Posted: May 12, 2022 by oldbrew in Natural Variation, research, sea ice, sea levels, weather, wind
Tags: ,

Credit: British Antarctic Survey


Much ado about sea ice in recent times, but usually in terms of promoting climate alarm. On closer inspection East Antarctica (2/3rds of the continent) tells a somewhat different story.
– – –
Some ice shelves in the eastern Antarctic have grown in the last 20 years despite global warming, a study suggests.

Researchers say that sea ice, pushed against the ice shelves by a change in regional wind patterns, may have helped to protect the ice shelves from losses, reports Yahoo News.

Ice shelves are floating sections of ice attached to land-based ice sheets and they help guard against the uncontrolled release of inland ice into the ocean.

During the late 20th century, high levels of warming in the eastern Antarctic Peninsula led to the collapse of the Larsen A and B ice shelves in 1995 and 2002 respectively.

These events drove the acceleration of ice towards the ocean, ultimately accelerating the Antarctic Peninsula’s contribution to sea level rise.

There was then a period when some ice shelves grew in area, but since 2020 there has been an increase in the number of icebergs breaking away from the eastern Antarctic Peninsula.

Academics, who used a combination of historical satellite measurements, along with ocean and atmosphere records, said their observations “highlight the complexity and often-overlooked importance of sea ice variability to the health of the Antarctic Ice Sheet”.

The team of researchers from Cambridge University, Newcastle University, and New Zealand’s University of Canterbury found that 85% of the 1,400km-long (870 miles) ice shelf along the eastern Antarctic Peninsula “underwent uninterrupted advance” between surveys of the coastline in 2003-4 and 2019.

This was in contrast to the extensive retreat of the previous two decades.

Research, published in the journal Nature Geoscience, suggests the growth was linked to changes in atmospheric circulation, which led to more sea ice being carried to the coast by wind.

Full report here.

Comments
  1. oldbrew says:

    despite global warming

    Not exactly global then?

    Expedition chief scientist and study co-author Professor Julian Dowdeswell, also from the SPRI, said that during the expedition it was noted that parts of the ice-shelf coastline were at their “most advanced position since satellite records began in the early 1960s”.

  2. Phoenix44 says:

    My but they are quite pathetic.
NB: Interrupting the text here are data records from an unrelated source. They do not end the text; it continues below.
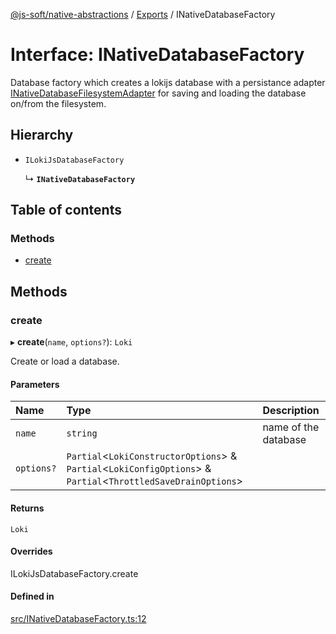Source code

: [@js-soft/native-abstractions](../README.md) / [Exports](../modules.md) / INativeDatabaseFactory

# Interface: INativeDatabaseFactory

Database factory which creates a lokijs database with a persistance adapter [INativeDatabaseFilesystemAdapter](INativeDatabaseFilesystemAdapter.md) for saving and loading the database on/from the filesystem.

## Hierarchy

- `ILokiJsDatabaseFactory`

  ↳ **`INativeDatabaseFactory`**

## Table of contents

### Methods

- [create](INativeDatabaseFactory.md#create)

## Methods

### create

▸ **create**(`name`, `options?`): `Loki`

Create or load a database.

#### Parameters

| Name | Type | Description |
| :------ | :------ | :------ |
| `name` | `string` | name of the database |
| `options?` | `Partial`<`LokiConstructorOptions`\> & `Partial`<`LokiConfigOptions`\> & `Partial`<`ThrottledSaveDrainOptions`\> |  |

#### Returns

`Loki`

#### Overrides

ILokiJsDatabaseFactory.create

#### Defined in

[src/INativeDatabaseFactory.ts:12](https://github.com/js-soft/ts-native-access/blob/dceb9d6/packages/abstractions/src/INativeDatabaseFactory.ts#L12)
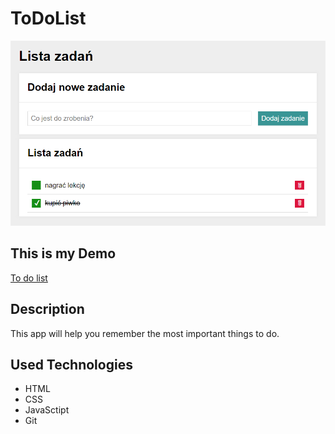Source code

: # ToDoList
![ToDoList](https://github.com/mileni67/tasks/blob/main/images/todo.PNG?raw=true)


## This is my Demo 
[To do list](mileni67.github.io/tasks/)

## Description
This app will help you remember the most important things to do.

## Used Technologies
- HTML
- CSS
- JavaSctipt
- Git

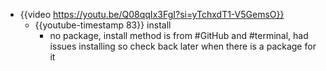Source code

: - {{video https://youtu.be/Q08qqIx3FgI?si=yTchxdT1-V5GemsO}}
	- {{youtube-timestamp 83}} install
		- no package, install method is from #GitHub and #terminal, had issues installing so check back later when there is a package for it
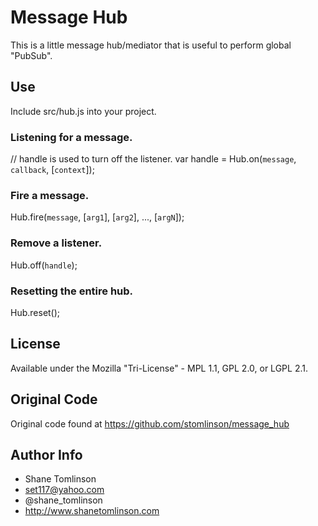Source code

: # Message Hub
This is a little message hub/mediator that is useful to perform global
"PubSub".

## Use
Include src/hub.js into your project.

### Listening for a message.
// handle is used to turn off the listener.
var handle = Hub.on(`message`, `callback`, [`context`]);

### Fire a message.
Hub.fire(`message`, [`arg1`], [`arg2`], ..., [`argN`]);

### Remove a listener.
Hub.off(`handle`);

### Resetting the entire hub.
Hub.reset();

## License
Available under the Mozilla "Tri-License" - MPL 1.1, GPL 2.0, or LGPL 2.1.

## Original Code
Original code found at https://github.com/stomlinson/message_hub

## Author Info
* Shane Tomlinson
* set117@yahoo.com
* @shane_tomlinson
* http://www.shanetomlinson.com


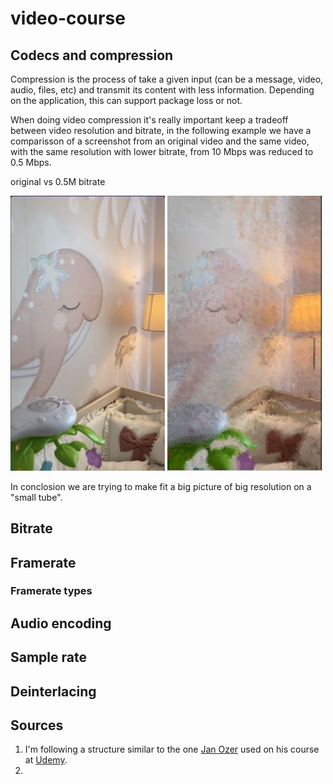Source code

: # video-course

## Codecs and compression

Compression is the process of take a given input (can be a message, video, audio, files, etc) and transmit its content with less information. Depending on the application, this can support package loss or not.


When doing video compression it's really important keep a tradeoff between video resolution and bitrate, in the following example we have a comparisson of a screenshot from an original video and the same video, with the same resolution with lower bitrate, from 10 Mbps was reduced to 0.5 Mbps.

original    vs     0.5M bitrate

<img src="https://github.com/GioLopez/video-course/blob/main/Images/Bitrate-Original_01.png" width="49%" height="50%">
<img src="https://github.com/GioLopez/video-course/blob/main/Images/Bitrate-1m_01.png" width="49%" height="50%">

In conclosion we are trying to make fit a big picture of big resolution on a "small tube".

## Bitrate


## Framerate

### Framerate types

## Audio encoding

## Sample rate


## Deinterlacing


## Sources

1. I'm following a structure similar to the one [Jan Ozer](https://www.linkedin.com/in/jan-ozer/) used on his course at [Udemy](https://www.udemy.com/course/compressing-video-for-web-disc-and-pctvconsole-playback/).
2.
Forecasts are wrong but instead of confronting that we get these silly excuses and fantasies. Wind blew some ice?

  3. oldbrew says:

    Sky News version…

    Parts of Antarctica gained ice in last 20 years after two decades of significant loss, study suggests

    In the 1980s and 1990s, ice on the eastern Antarctic Peninsula was in retreat. A shift in wind patterns appears to have disrupted that trend.

    Thursday 12 May 2022

    https://news.sky.com/story/parts-of-antarctica-gained-ice-in-last-20-years-after-two-decades-of-significant-loss-study-suggests-12611332

    ‘parts of the ice-shelf coastline were at their “most advanced position since satellite records began in the early 1960s”.’
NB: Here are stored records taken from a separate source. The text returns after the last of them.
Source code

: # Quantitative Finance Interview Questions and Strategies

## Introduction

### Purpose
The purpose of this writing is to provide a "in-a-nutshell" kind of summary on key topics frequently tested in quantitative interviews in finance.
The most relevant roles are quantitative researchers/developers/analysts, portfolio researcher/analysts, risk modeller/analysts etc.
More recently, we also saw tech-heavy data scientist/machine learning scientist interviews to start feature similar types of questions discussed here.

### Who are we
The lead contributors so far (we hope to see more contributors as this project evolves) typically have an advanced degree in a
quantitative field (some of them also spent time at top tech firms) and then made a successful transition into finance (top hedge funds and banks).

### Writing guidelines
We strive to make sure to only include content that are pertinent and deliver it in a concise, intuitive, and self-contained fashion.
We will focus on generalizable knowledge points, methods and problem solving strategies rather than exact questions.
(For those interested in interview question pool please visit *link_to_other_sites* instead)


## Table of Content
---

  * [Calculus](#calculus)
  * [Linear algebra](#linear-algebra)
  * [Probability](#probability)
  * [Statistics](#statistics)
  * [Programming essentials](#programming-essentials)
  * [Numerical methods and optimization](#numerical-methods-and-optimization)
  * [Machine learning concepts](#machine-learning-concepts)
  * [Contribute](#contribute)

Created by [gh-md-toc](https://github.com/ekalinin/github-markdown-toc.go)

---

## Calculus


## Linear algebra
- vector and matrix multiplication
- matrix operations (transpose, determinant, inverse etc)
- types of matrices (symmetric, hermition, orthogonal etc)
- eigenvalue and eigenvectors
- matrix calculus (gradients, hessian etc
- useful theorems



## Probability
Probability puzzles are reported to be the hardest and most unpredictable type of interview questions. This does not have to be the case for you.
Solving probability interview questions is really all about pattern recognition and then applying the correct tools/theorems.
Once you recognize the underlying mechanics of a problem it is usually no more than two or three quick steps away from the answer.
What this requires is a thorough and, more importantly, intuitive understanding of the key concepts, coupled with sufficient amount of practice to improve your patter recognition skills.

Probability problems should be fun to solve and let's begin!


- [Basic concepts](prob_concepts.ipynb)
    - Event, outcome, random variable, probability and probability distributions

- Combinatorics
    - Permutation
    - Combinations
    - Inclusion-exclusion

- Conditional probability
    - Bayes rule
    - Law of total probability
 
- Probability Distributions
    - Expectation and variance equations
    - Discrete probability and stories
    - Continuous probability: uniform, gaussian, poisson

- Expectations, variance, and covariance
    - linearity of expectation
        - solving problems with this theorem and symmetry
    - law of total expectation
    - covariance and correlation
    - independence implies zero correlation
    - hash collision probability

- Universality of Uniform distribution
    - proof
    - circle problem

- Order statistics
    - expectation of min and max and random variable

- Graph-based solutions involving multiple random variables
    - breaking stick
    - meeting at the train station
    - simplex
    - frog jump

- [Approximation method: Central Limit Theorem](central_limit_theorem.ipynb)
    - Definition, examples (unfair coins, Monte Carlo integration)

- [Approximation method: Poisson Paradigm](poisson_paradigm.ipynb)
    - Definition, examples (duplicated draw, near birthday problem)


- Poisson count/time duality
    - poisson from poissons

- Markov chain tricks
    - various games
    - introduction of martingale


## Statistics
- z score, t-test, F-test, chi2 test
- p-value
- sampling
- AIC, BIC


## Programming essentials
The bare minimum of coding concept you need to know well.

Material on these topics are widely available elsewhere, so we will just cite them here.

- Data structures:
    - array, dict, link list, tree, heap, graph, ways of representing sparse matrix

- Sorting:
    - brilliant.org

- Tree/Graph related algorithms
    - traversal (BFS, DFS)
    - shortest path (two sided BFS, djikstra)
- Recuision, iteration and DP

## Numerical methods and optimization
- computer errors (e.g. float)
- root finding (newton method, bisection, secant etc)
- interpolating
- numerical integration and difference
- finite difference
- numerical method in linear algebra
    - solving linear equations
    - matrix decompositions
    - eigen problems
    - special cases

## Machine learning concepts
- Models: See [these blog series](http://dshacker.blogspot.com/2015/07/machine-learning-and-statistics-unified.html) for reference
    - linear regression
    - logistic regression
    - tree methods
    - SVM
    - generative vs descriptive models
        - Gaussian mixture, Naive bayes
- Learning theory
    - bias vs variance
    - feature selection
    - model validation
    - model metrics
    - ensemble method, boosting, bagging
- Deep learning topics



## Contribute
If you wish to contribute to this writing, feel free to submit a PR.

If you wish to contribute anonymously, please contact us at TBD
    That’s a bit stronger than ‘study suggests’.

  4. […] Some Antarctic ice shelves grew in area over the last 20 years – study […]

  5. Phil Salmon says:

    suggests the growth was linked to changes in atmospheric circulation, which led to more sea ice being carried to the coast by wind.

    As I commented earlier, this is probably an inversion of cause and effect. Antarctica is possibly the strongest driver of climate change in earth. It changes both ocean and (consequently) wind circulation. Not the other way around.

  6. Graeme No.3 says:

    I wonder why the University of NSW wasn’t on the panel. Readers may remember the expedition they organised to the Antarctic in 2013 alongwith ABC and The Guardian ‘reporters” – subsequently dubbed The Ship of Fools. One of the aims was to reach Douglas Mawson’s huts built 100 years before. The (russian) ship they were on, got stuck in pack ice 110 kilometres from where Mawson’s ship was moored then. (It apears that no-one looked at the satellite map of the ice before sailing).
    There was much uproar about the difficulties of scientists and assorted others faced** and they were rescued by helicopters and ships diverted from useful operations. The Russian captain, now free of scientific help, got his ship out and returned to the New Zealand port at least a week before them.
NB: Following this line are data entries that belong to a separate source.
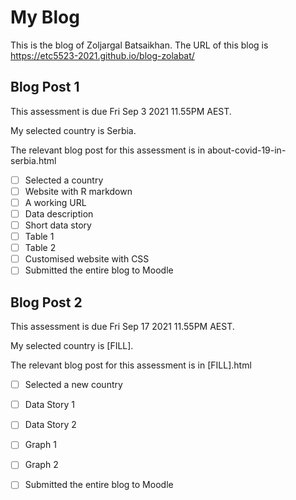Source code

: # My Blog


This is the blog of Zoljargal Batsaikhan.
The URL of this blog is https://etc5523-2021.github.io/blog-zolabat/

## Blog Post 1

This assessment is due Fri Sep 3 2021 11.55PM AEST.

My selected country is Serbia.

The relevant blog post for this assessment is in about-covid-19-in-serbia.html

- [ ] Selected a country
- [ ] Website with R markdown 
- [ ] A working URL
- [ ] Data description
- [ ] Short data story
- [ ] Table 1
- [ ] Table 2
- [ ] Customised website with CSS
- [ ] Submitted the entire blog to Moodle

## Blog Post 2

This assessment is due Fri Sep 17 2021 11.55PM AEST.

My selected country is [FILL].

The relevant blog post for this assessment is in [FILL].html

- [ ] Selected a new country
- [ ] Data Story 1
- [ ] Data Story 2
- [ ] Graph 1
- [ ] Graph 2
- [ ] Submitted the entire blog to Moodle


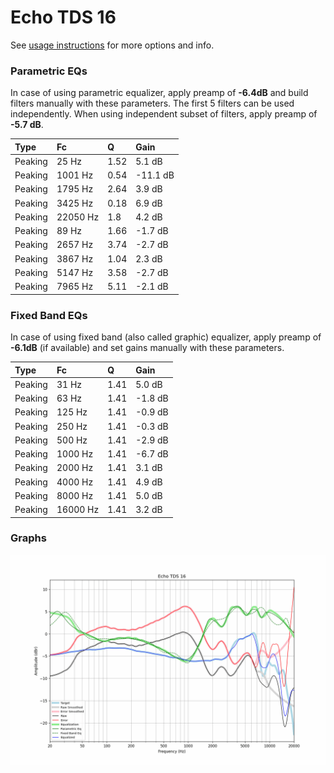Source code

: # Echo TDS 16
See [usage instructions](https://github.com/jaakkopasanen/AutoEq#usage) for more options and info.

### Parametric EQs
In case of using parametric equalizer, apply preamp of **-6.4dB** and build filters manually
with these parameters. The first 5 filters can be used independently.
When using independent subset of filters, apply preamp of **-5.7 dB**.

| Type    | Fc       |    Q | Gain     |
|:--------|:---------|:-----|:---------|
| Peaking | 25 Hz    | 1.52 | 5.1 dB   |
| Peaking | 1001 Hz  | 0.54 | -11.1 dB |
| Peaking | 1795 Hz  | 2.64 | 3.9 dB   |
| Peaking | 3425 Hz  | 0.18 | 6.9 dB   |
| Peaking | 22050 Hz | 1.8  | 4.2 dB   |
| Peaking | 89 Hz    | 1.66 | -1.7 dB  |
| Peaking | 2657 Hz  | 3.74 | -2.7 dB  |
| Peaking | 3867 Hz  | 1.04 | 2.3 dB   |
| Peaking | 5147 Hz  | 3.58 | -2.7 dB  |
| Peaking | 7965 Hz  | 5.11 | -2.1 dB  |

### Fixed Band EQs
In case of using fixed band (also called graphic) equalizer, apply preamp of **-6.1dB**
(if available) and set gains manually with these parameters.

| Type    | Fc       |    Q | Gain    |
|:--------|:---------|:-----|:--------|
| Peaking | 31 Hz    | 1.41 | 5.0 dB  |
| Peaking | 63 Hz    | 1.41 | -1.8 dB |
| Peaking | 125 Hz   | 1.41 | -0.9 dB |
| Peaking | 250 Hz   | 1.41 | -0.3 dB |
| Peaking | 500 Hz   | 1.41 | -2.9 dB |
| Peaking | 1000 Hz  | 1.41 | -6.7 dB |
| Peaking | 2000 Hz  | 1.41 | 3.1 dB  |
| Peaking | 4000 Hz  | 1.41 | 4.9 dB  |
| Peaking | 8000 Hz  | 1.41 | 5.0 dB  |
| Peaking | 16000 Hz | 1.41 | 3.2 dB  |

### Graphs
![](./Echo%20TDS%2016.png)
    **They had run out of the main ingredient for peanut butter smoothies.

  7. Gamecock says:

    ‘These events drove the acceleration of ice towards the ocean, ultimately accelerating the Antarctic Peninsula’s contribution to sea level rise.’

    Dammit. I look at the graphs of Sea Level Rise and I can’t see it.

    Never forget, the rate of sea level rise the last hundred years has been CONSTANT. So all of their declarations about melting here or there or whatever are PHONY. Look at the graphs, and you can see with your own eyes that it JUST DOESN’T MATTER.